The Duqu malware, linked by some experts to last year’s notorious Stuxnet attacks, has struck Iran an official in the country has told local news sources.
The scale of the attack is unclear, but looks to be on a much smaller scale than Stuxnet in 2010, which many experts have convinced themselves was part of a concerted targeted attack on Iran’s nuclear programme.
“We are in the initial phase of fighting the Duqu virus,” Brigadier General Gholamreza Jalali told an Iranian news agency. “The final report which says which organisations the virus has spread to and what its impacts are has not been completed yet.”
“All the organisations and centres that could be susceptible to being contaminated are being controlled,” he said. Iran was countering Duqu using security unspecified home-grown software, Jalali added without blaming any outside agency for the attack.
“The elimination was carried out and the organisations penetrated by the virus are under control.
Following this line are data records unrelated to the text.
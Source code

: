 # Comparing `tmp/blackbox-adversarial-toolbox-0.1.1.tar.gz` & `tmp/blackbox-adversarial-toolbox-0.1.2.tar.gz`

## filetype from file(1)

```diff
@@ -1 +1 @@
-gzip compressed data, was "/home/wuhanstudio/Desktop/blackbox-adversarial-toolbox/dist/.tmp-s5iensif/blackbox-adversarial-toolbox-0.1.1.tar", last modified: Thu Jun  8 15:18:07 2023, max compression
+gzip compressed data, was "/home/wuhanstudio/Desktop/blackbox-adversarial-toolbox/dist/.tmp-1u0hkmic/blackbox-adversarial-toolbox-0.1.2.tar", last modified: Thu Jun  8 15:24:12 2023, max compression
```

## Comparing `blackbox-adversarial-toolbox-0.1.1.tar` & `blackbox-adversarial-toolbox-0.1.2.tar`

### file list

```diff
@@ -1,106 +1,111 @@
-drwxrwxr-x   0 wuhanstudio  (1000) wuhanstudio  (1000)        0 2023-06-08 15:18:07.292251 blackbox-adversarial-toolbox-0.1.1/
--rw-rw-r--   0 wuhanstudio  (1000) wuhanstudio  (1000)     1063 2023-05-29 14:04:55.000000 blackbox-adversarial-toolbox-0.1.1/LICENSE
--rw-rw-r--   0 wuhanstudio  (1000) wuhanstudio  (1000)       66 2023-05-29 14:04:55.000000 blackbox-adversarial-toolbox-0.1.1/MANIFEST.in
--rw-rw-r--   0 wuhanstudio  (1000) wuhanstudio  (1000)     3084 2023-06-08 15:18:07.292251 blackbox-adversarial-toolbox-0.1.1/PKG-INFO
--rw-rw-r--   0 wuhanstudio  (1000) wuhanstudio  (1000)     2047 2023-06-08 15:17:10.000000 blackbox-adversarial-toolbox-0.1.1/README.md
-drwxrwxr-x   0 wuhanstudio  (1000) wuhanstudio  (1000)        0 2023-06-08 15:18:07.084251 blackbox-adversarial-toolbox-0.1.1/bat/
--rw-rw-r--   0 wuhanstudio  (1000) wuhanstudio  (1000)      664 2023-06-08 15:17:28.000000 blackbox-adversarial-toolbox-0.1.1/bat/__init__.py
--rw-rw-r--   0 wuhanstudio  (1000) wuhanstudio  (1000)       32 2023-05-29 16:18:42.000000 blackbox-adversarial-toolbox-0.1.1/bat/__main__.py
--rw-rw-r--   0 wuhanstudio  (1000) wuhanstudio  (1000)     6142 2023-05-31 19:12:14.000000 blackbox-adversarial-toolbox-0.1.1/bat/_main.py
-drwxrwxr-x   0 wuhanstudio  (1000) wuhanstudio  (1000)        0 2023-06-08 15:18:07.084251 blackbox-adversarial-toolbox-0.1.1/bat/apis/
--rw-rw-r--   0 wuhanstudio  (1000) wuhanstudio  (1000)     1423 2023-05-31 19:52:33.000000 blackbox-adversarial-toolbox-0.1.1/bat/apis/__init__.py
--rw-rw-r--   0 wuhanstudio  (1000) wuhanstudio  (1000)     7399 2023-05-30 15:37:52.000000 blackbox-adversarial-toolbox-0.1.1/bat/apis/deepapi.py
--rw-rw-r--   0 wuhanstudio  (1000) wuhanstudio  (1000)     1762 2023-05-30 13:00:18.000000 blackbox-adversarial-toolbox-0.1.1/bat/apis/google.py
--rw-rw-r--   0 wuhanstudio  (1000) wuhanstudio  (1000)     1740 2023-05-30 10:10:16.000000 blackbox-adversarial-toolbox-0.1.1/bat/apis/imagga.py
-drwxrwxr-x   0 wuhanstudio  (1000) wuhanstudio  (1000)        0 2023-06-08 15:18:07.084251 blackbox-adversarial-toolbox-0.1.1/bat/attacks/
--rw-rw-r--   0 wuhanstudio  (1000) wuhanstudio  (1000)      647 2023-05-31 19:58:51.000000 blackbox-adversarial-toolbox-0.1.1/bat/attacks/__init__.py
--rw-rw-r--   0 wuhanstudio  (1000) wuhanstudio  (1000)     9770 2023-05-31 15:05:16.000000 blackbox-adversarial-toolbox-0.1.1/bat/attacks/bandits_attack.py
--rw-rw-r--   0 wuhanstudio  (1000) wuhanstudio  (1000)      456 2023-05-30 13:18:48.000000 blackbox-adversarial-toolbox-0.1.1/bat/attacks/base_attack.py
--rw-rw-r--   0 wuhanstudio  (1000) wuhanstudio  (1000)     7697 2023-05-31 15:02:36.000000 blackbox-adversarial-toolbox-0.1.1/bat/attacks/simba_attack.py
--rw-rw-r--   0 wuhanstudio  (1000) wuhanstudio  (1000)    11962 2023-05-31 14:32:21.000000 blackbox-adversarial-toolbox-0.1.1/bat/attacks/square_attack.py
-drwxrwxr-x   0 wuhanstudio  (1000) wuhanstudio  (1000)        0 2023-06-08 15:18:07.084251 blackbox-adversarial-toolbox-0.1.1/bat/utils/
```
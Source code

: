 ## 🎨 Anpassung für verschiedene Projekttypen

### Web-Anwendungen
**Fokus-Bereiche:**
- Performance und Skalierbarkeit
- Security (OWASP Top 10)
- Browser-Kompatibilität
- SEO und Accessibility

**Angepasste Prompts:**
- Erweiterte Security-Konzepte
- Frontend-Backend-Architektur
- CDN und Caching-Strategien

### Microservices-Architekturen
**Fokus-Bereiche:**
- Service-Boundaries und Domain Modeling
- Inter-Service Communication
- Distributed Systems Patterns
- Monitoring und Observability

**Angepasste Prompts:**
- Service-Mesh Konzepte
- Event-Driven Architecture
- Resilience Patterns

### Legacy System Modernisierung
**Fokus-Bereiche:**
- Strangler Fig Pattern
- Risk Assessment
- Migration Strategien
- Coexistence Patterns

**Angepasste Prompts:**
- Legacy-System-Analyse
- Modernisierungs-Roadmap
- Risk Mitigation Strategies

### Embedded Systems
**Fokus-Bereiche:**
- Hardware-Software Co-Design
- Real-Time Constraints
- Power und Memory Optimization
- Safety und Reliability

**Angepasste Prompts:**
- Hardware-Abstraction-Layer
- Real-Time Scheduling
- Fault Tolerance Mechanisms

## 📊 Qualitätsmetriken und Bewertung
The cyber-defence unit works day and night to combat cyberattacks.”
The provenance of Stuxnet, and now Duqu, is still mysterious. Both are sophisticated, highly targeted in what are relatively esoteric layers of software, and yet security vendors have found it difficult to agree on their real significance. Russia – an ally of Iran – has allowed its officials to pin the blame for Stuxnet on Israel and the US.
The company leading the charge on making connections between Stuxnet and Duqu has been Symantec, which characterised the latter as a more general information-stealing Trojan. Dell SecureWorks, by contrast, was less convinced that the two were the work of the same attackers. Several countries are known to have been affacted by Duqu.
If Stuxnet was hugely suspicious, Duqu is simply odd. Featuring programming elements that appear to be as much as four years old, a key element of its success was its ability to exploit an unusual zero-day Windows kernel vulnerability connected to opening Microsoft Word documents.
Kernel flaws in Windows are a rare occurrence these days mainly because criminals have moved to hunting for easier-to-find and exploit holes in browsers.
Regardless, Stuxnet and perhaps now also Duqu have been awarded the status of being the first significant examples of ‘political malware’, that is software believed to have been designed to attack the infrastructure of only one country and its allies.